Pericarditis & Cardiac Tamponade Nursing Care

Pericarditis is usually a painful nuisance with a giveaway sign — chest pain that eases when the patient leans forward. The danger is when fluid collects and compresses the heart: cardiac tamponade, a recognize-it-now emergency.

8 min read · Cardiac

Educational use only. Cardiac tamponade is a life-threatening emergency requiring immediate provider involvement. Management decisions follow provider orders and facility protocols.
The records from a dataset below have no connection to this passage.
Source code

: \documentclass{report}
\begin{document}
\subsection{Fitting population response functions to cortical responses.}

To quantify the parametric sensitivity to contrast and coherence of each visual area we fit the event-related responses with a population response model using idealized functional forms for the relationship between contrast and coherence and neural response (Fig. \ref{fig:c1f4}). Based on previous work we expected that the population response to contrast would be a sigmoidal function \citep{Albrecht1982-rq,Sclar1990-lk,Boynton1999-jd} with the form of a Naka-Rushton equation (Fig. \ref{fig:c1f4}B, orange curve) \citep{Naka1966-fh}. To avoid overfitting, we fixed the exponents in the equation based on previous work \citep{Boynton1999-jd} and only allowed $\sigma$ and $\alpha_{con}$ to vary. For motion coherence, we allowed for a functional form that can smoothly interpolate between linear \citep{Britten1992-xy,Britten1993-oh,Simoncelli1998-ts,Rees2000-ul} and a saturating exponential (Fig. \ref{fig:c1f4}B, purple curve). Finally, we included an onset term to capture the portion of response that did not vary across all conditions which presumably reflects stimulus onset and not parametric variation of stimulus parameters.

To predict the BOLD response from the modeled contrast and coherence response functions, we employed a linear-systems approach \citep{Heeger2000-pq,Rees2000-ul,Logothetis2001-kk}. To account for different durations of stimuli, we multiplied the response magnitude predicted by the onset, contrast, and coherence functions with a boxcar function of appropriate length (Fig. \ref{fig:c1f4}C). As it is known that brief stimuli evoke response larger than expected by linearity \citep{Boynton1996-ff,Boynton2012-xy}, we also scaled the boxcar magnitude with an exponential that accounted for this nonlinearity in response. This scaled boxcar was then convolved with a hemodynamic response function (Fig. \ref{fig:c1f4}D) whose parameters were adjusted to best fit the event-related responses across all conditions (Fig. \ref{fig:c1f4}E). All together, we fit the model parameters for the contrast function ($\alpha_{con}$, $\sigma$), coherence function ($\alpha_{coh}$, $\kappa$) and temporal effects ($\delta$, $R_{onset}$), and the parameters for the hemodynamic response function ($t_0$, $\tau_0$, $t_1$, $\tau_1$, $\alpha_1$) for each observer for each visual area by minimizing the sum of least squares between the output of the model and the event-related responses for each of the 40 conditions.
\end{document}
This material supports nursing education and exam review. It is not medical advice and is not a substitute for clinical judgment, institutional policy, or medical direction. Always follow facility protocols and current provider orders.

Overview

Pericarditis is inflammation of the pericardial sac — most often viral/idiopathic, but also from MI (Dressler’s), uremia, autoimmune disease, cancer, or after cardiac surgery. It causes sharp, pleuritic chest pain and a friction rub. The feared progression is a pericardial effusion — fluid in the sac — that, if it accumulates fast enough, compresses the heart so it can’t fill: cardiac tamponade. Tamponade drops cardiac output and is rapidly fatal without drainage (pericardiocentesis).

Key Concepts

Pericarditis — the positional pain

The hallmark: pleuritic chest pain that worsens lying flat and on inspiration, and is relieved by sitting up and leaning forward. On exam, a pericardial friction rub (scratchy, best heard leaning forward). The ECG shows diffuse (widespread) ST elevation and PR depression — distinguishing it from the localized ST elevation of STEMI.

Pericardial effusion → tamponade

As fluid fills the sac, the heart is squeezed and can’t fill in diastole. How fast matters more than how much — a rapid bleed of even a small volume can tamponade, while a slow effusion stretches the sac and is tolerated. Falling cardiac output produces hypotension and shock.

Tamponade — Beck’s triad

The classic emergency picture is Beck’s triad: hypotension, muffled/distant heart sounds, and jugular venous distension (JVD). Add pulsus paradoxus (an exaggerated >10 mmHg drop in systolic BP on inspiration), tachycardia, and narrowed pulse pressure.

Treatment

Pericarditis: NSAIDs and colchicine (treat the cause; avoid anticoagulants, which risk hemorrhagic effusion). Tamponade: pericardiocentesis (emergent drainage) — the definitive lifesaving intervention.

Assessment Findings

Pericarditis: sharp pleuritic chest pain better leaning forward, a friction rub, low-grade fever, and diffuse ST elevation on ECG. Developing tamponade: rising heart rate, falling blood pressure, JVD, muffled heart sounds, pulsus paradoxus, narrowing pulse pressure, dyspnea, anxiety/restlessness, and signs of poor perfusion. Echocardiography confirms an effusion and tamponade physiology. Distinguish pericarditis from MI (positional, pleuritic, diffuse ST elevation vs the pressure-like, localized picture of ischemia).

Nursing Priorities

Relieve pericarditis pain and monitor

Position the patient upright and leaning forward for comfort, give NSAIDs/colchicine as ordered, and monitor for the warning shift toward an effusion.

Recognize tamponade early

Trend vital signs and heart sounds closely. A falling BP with rising HR, new JVD, muffled heart sounds, and pulsus paradoxus is tamponade until proven otherwise — escalate immediately.

Support the patient through pericardiocentesis

For tamponade, anticipate emergent pericardiocentesis: assist with the procedure, monitor for immediate improvement in BP/output, and watch for complications (re-accumulation, dysrhythmias, coronary/myocardial injury). Maintain IV access and continuous monitoring.

Treat the underlying cause

Manage the precipitant (uremia → dialysis, infection → antibiotics, autoimmune → immunosuppression). After cardiac surgery or MI, keep tamponade on the differential for sudden decompensation.

Therapeutic Communication Considerations

Chest pain is frightening, and patients often fear they are having a heart attack — explain how pericarditis differs and that the positional relief is reassuring. If tamponade develops, the situation moves fast; communicate calmly and clearly while acting, and keep the patient and family informed about the need for urgent drainage. After recovery, address anxiety about recurrence (pericarditis can recur) and the importance of finishing anti-inflammatory therapy.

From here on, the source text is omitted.